I feel too much tonight, being reminded in real time that grief besides gratitude is both feasible and exhausting, and I was scrolling through my phone thinking about how I could take better care of my heart when the answer was right in front of me all along.
Write.
Write to the babies that aren’t here.
Write about their Christmas lists.
Write to myself.
Write about what I have and what is noticeably missing.
Write when the voice in my head tells me I’m not strong enough to sit through both sets of feelings at once.
Write when the voice in my head reminds me that one living child doesn’t replace three dead ones.
Write to feel. Write to process. Just…. write.
Finding the lights
In truth, I’ve worked really hard this season to find the lights, even amidst some of the most intense trauma recalling and processing of my life.
I’ve paid more attention out the window when were driving at night. I’ve noticed the tiny moments with my girl that feel like magic. The kiss on the cheek. The sparkle in her eyes and the grin on her face when we opened the stocking stuffer gifts that she’d chosen for us, and picked out on her very own.
The pictures littering the desk and walls in my office - all various ages and stages of her and I, of hearts and flowers and now of Christmas trees, of Glinda and Elphaba, of Wednesday and Enid - shows she’s never seen but has come to love because of me. And that’s when I remember. The losses may always hurt like hell, but raising her is still the deepest most important gratitude I’ve ever felt.

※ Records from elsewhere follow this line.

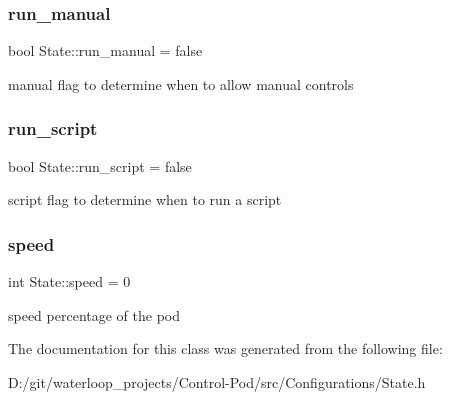 \subsubsection{\texorpdfstring{run\+\_\+manual}{run\_manual}}
{\footnotesize\ttfamily bool State\+::run\+\_\+manual = false}

manual flag to determine when to allow manual controls \mbox{\label{class_state_a9deb72b03f3636b1a269f66d16cbc758}} 
\subsubsection{\texorpdfstring{run\+\_\+script}{run\_script}}
{\footnotesize\ttfamily bool State\+::run\+\_\+script = false}

script flag to determine when to run a script \mbox{\label{class_state_afce303a17e5aa9bc5a1e062ed1b829e4}} 
\subsubsection{\texorpdfstring{speed}{speed}}
{\footnotesize\ttfamily int State\+::speed = 0}

speed percentage of the pod 

The documentation for this class was generated from the following file\+:\begin{DoxyCompactItemize}
\item 
D\+:/git/waterloop\+\_\+projects/\+Control-\/\+Pod/src/\+Configurations/State.\+h\end{DoxyCompactItemize}
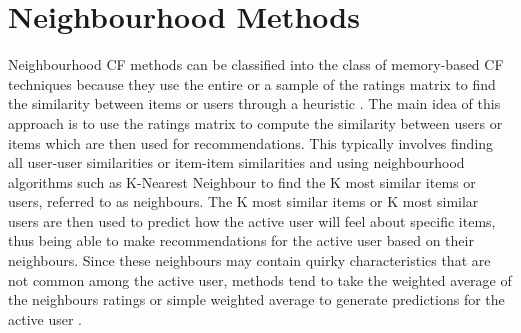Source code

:
\section{Neighbourhood Methods}

Neighbourhood CF methods can be classified into the class of memory-based CF techniques because they use the entire or a sample of the ratings matrix to find the similarity between items or users through a heuristic \cite{memorybased, schafer2007collaborative}. The main idea of this approach is to use the ratings matrix to compute the similarity between users or items which are then used for recommendations. This typically involves finding all user-user similarities or item-item similarities and using neighbourhood algorithms such as K-Nearest Neighbour to find the K most similar items or users, referred to as neighbours. The K most similar items or K most similar users are then used to predict how the active user will feel about specific items, thus being able to make recommendations for the active user based on their neighbours. Since these neighbours may contain quirky characteristics that are not common among the active user, methods tend to take the weighted average of the neighbours ratings or simple weighted average to generate predictions for the active user \cite{survey}.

It’s the feeling I’ll walk to the end of the earth to protect.
Amidst the darkness
I’d be lying if I said there weren’t still moments that threaten to pull me under.
Moments of missing both lost babies and lost friends that hurt so deeply the pain seeps out from my heart and escapes from the corners of my eyes or the tightening in my throat.

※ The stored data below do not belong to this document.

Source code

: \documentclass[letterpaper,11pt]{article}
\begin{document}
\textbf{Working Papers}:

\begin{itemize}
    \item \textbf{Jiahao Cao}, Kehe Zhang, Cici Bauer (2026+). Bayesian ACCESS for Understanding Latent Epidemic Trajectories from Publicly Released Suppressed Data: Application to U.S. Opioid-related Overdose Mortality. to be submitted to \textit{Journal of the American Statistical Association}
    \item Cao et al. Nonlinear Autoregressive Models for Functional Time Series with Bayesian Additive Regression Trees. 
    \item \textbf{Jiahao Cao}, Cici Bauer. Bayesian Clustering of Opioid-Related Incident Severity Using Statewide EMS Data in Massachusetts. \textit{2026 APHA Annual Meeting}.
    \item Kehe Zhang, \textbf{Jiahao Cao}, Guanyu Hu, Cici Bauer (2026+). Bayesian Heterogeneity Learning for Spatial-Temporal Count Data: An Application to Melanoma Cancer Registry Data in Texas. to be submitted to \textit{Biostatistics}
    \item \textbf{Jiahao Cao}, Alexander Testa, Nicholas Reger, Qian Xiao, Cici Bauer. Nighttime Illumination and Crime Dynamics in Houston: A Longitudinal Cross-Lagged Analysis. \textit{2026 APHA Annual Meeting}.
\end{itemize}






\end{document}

Our home should be full of littles. Noah and Victoria would be closing in on 3 years old, and Rowan would be just a couple of weeks old. No doubt we’d still be in the thick of new parenting, diapers and bottles and pumping and snuggling, but I also know that we’d be grateful as all hell for all of it. And that, that stings more than I can say.

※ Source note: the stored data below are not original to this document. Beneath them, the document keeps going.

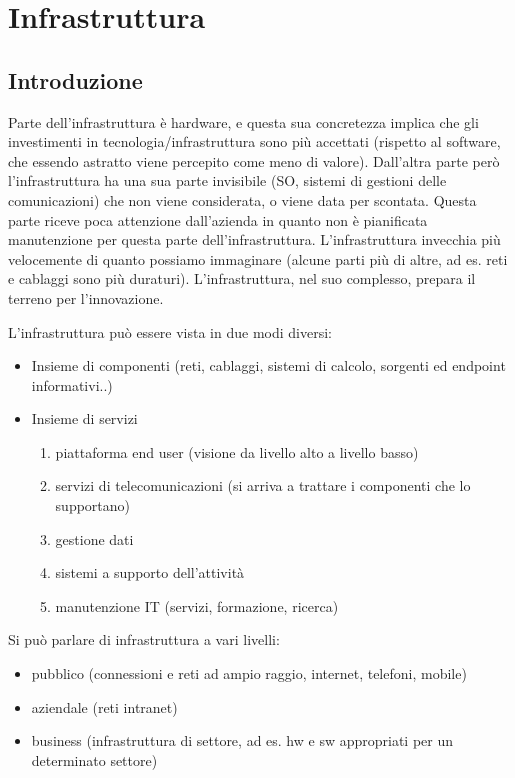 \chapter{Infrastruttura}
\section{Introduzione}
Parte dell'infrastruttura \`e hardware, e questa sua concretezza implica che gli investimenti in tecnologia/infrastruttura sono pi\`u accettati (rispetto al software, che essendo astratto viene percepito come meno di valore).
Dall'altra parte per\`o l'infrastruttura ha una sua parte invisibile (SO, sistemi di gestioni delle comunicazioni) che non viene considerata, o viene data per scontata. Questa parte riceve poca attenzione dall'azienda in quanto non \`e pianificata manutenzione per questa parte dell'infrastruttura.
L'infrastruttura invecchia pi\`u velocemente di quanto possiamo immaginare (alcune parti pi\`u di altre, ad es. reti e cablaggi sono pi\`u duraturi).
L'infrastruttura, nel suo complesso, prepara il terreno per l'innovazione.

L'infrastruttura pu\`o essere vista in due modi diversi:
\begin{itemize}
\item Insieme di componenti (reti, cablaggi, sistemi di calcolo, sorgenti ed endpoint informativi..)
\item Insieme di servizi
  \begin{enumerate}
\item piattaforma end user (visione da livello alto a livello basso)
\item servizi di telecomunicazioni (si arriva a trattare i componenti che lo supportano)
\item gestione dati
\item sistemi a supporto dell'attivit\`a
\item manutenzione IT (servizi, formazione, ricerca)
\end{enumerate}
\end{itemize}

Si pu\`o parlare di infrastruttura a vari livelli:
\begin{itemize}
\item pubblico (connessioni e reti ad ampio raggio, internet, telefoni, mobile)
\item aziendale (reti intranet)
\item business (infrastruttura di settore, ad es. hw e sw appropriati per un determinato settore)
\end{itemize}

I’m grateful to have a partner who fervently believes that believing I’m going to survive will in fact make me survive.
I believe - I - I believe in the good. I believe that it's been a hell of a year, and I believe that in the face of overwhelming evidence to the contrary, we'll all be okay. I believe a lot of things. I believe that - I believe that Denny is always with me. And I believe that if I eat a tub of butter and no one sees me, then calories don't count... I believe that believing we survive is what makes us survive.
*Izzy Stevens, Grey’s Anatomy.
Tonight my arms ache. My empty arms acutely feel restless without anyone to hold. My body was prepared to have a baby, but it screwed it up somewhere along the way. And for that to be the end - the end of our story and the end of our family building, well, I’m just not sure I’ll ever make peace with it.
Home is Where The Heart Is
There’s a degree of irony, that home is where four of the most traumatic, most heartbreaking tragedies have occurred in the last few years, and it also still feels like a safe space. That’s undoubtedly because of my partner, and I never want a minute to go by without recognizing that in this relationship, he has carried beyond a full load for far longer than either of us could’ve imagined.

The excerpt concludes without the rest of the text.